Dependent contractor entitled to more notice than contract allowed, court says

Fuel agent’s series of short contracts added up to a service of 12 years

A fuel agent who was employed for several years is entitled to a reasonable notice period despite a contract stipulating otherwise, the British Columbia Court of Queen’s Bench has ruled.

Alan Pennock started working for the United Farmers of Alberta (UFA) in 1989 as a bulk fuel agent in Rumsey, Alta., on a one-year contract. In 1991 he became the UFA’s bulk fuel agent in Drumheller, Alta., and signed a three-year contract. When that contract ran out, Pennock continued to work in the same position without a contract until another three-year deal was signed in 1998 which expired in November 2001. All of Pennock’s contracts were standard for UFA’s bulk fuel agents and had a clause allowing either party to terminate the contract with 30 days’ notice.

Under the bulk fuel agent contract, UFA owned all the inventory, property and equipment of the agency. The agent was required to wear a UFA uniform, display UFA logos and sell only UFA products. The agent was required to staff the office, arrange bookkeeping equipment and hire drivers for the trucks.

On June 20, 2001, UFA’s area manager met with Pennock at his Drumheller office and told him his services would no longer be required. No exact date was decided upon, though the manager suggested Labour Day. The next day Pennock sent a fax to the manager acknowledging he had been verbally fired and he would leave UFA on June 29, 2001. The manager accepted the fax as a resignation.

Pennock claimed wrongful dismissal, saying he had been employed for an indefinite term and was entitled to reasonable notice. He also said the fax was not a resignation and was intended to confirm the notice of termination given to him the day before.
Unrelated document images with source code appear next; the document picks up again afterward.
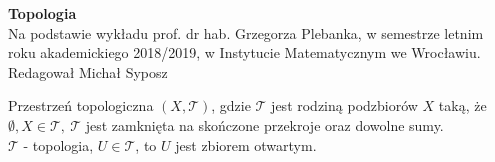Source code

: \documentclass[twoside,10pt]{article}
\theoremstyle{definition}
\theoremstyle{definition}
\theoremstyle{definition}
\theoremstyle{definition}
\theoremstyle{remark}
\theoremstyle{definition}
\theoremstyle{definition}
\theoremstyle{definition}
\theoremstyle{definition}
\theoremstyle{definition}
\theoremstyle{definition}
\begin{document}
 
\begin{titlepage} 
    \begin{center} 
        \textbf{\Huge Topologia} \\[1cm]
        Na podstawie wykładu prof. dr hab. Grzegorza Plebanka, w semestrze letnim roku akademickiego 2018/2019,
        w Instytucie Matematycznym we Wrocławiu.\\ 
        Redagował Michał Syposz
    \end{center} 
    \tableofcontents
\end{titlepage} 
\begin{df} 
    Przestrzeń topologiczna $(X,\mathcal{T})$, gdzie $\mathcal{T}$ jest rodziną podzbiorów $X$
    taką, że $\emptyset,X \in \mathcal{T}, \ \mathcal{T}$ jest zamknięta na skończone przekroje oraz 
    dowolne sumy. \\
    $\mathcal{T}$ - topologia, $U \in \mathcal {T}$, to $U$ jest zbiorem otwartym.
\end{df} 
\end{document}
The court found the 12 years Pennock had worked for UFA under the terms of its contracts made him a “dependent contractor” and therefore the 30-day notice period allowed in the contract was unreasonable.

“While 30 days notice may be reasonable for a one- or two-year contract with a dependent contractor, it is not reasonable for the three-year contract which occurred after a nine year employment history,” the court said.

The court noted a reasonable termination clause, such has one which took into account “working history” and the employment relationship of a long-term dependent contractor, would have been upheld. However, each individual contract’s clause only took into account the short term of that particular contract.

“The relationship of (Pennock and UFA) altered the fundamental terms of the contract providing for 30 days notice,” the court said.

Considering the control UFA had over Pennock’s working conditions and the length of his service, the court found Pennock was entitled to nine months’ notice for his 12 years of service to UFA.

For more information see:

Pennock v. United Farmers of Alberta Co-operative Ltd., 2006 Carswell Alta 1356 (Alta. Q.B.).